1 big thing: Welcome to Dow 32K!
Illustration of bull statue with confetti and party hat.

Illustration: Sarah Grillo/Axios

 

The Dow Jones Industrial Average rose to a record high on Wednesday, closing above 32,000 for the first time and seeming to cement a changing of the guard for U.S. equities.

What's happening: So far in 2021, the Dow's mix of financial, health care and retail companies has outperformed the tech heavy Nasdaq, thanks in large part to a rise in U.S. interest rates.

  • The increasing cost to borrow has investors writing down the value of not just Big Tech and social media companies, but also fintech and clean energy while betting big on oil, banks and airlines.

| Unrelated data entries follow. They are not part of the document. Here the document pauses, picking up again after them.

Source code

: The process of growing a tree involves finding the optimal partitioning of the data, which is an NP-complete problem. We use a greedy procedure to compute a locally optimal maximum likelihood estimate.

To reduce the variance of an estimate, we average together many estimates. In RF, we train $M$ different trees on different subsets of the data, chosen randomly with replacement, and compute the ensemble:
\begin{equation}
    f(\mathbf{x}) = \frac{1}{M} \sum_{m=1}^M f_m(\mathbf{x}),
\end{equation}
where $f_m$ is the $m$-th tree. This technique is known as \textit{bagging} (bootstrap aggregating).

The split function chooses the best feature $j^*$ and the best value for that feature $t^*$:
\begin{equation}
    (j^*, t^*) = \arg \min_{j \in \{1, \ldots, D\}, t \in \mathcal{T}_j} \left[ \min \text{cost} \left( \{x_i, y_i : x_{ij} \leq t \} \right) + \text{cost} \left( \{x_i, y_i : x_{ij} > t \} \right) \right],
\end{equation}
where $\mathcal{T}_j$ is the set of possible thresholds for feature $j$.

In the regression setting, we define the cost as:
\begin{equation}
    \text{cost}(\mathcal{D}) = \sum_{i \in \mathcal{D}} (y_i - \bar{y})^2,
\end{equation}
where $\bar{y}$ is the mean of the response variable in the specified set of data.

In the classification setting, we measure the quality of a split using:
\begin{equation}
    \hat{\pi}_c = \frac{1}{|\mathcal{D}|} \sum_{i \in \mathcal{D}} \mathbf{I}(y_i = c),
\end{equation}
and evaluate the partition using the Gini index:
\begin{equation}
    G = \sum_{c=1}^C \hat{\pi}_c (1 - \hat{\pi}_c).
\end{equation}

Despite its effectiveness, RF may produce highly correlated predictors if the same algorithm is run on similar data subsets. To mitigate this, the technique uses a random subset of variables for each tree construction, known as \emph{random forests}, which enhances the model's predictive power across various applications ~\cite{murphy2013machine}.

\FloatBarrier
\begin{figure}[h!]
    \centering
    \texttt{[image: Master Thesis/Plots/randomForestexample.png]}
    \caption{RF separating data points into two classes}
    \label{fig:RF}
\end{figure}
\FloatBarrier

Be smart: The bounce in the Dow can also be seen as a catch-up rally for stocks that were unloved during the pandemic, as investors see a light at the end of the COVID-19 tunnel, with vaccine numbers rising and infection numbers dropping.

  • Earnings too have rebounded strongly with nearly 80% of S&P 500 companies reporting a positive EPS surprise in the fourth quarter of 2020, the third-highest percentage since FactSet started tracking the measure in 2008.
  • Analysts also are marking up their expectations for the first quarter of 2021. First quarter bottom-up EPS estimates have increased by 5%, the second-highest increase during the first two months of a quarter since FactSet began tracking the metric in 2002.

By the numbers: For the year, the Dow has outperformed the Nasdaq marginally, gaining 5.5% to the Nasdaq's 1.4%.

  • Much of that separation has been made in the past two months. Since Feb. 1, the Dow has risen 6.9% while the Nasdaq has fallen 2.5%.

Watch this space: Even the Nasdaq's feeble recovery in recent days seems to have been fueled by hedge funds that were forced to cut back on short bets against the Nasdaq to limit losses rather than genuine interest or dip buying, Bloomberg reports.

  • While hedge funds were net buyers of stocks for a fifth straight day, short covering outpaced long sales by a ratio of 4 to 1 on Tuesday, according to data from Goldman Sachs' prime brokerage unit.

Yes, but: The question remains whether this is a long-term change in leadership or simply a buying opportunity for smart investors.

  • Over the past 12 months, the Nasdaq has risen 56.6% compared to the Dow's 29.9% gain.
  • And over a five-year horizon, the Nasdaq is up 175.2% while the Dow has gained 87.6%.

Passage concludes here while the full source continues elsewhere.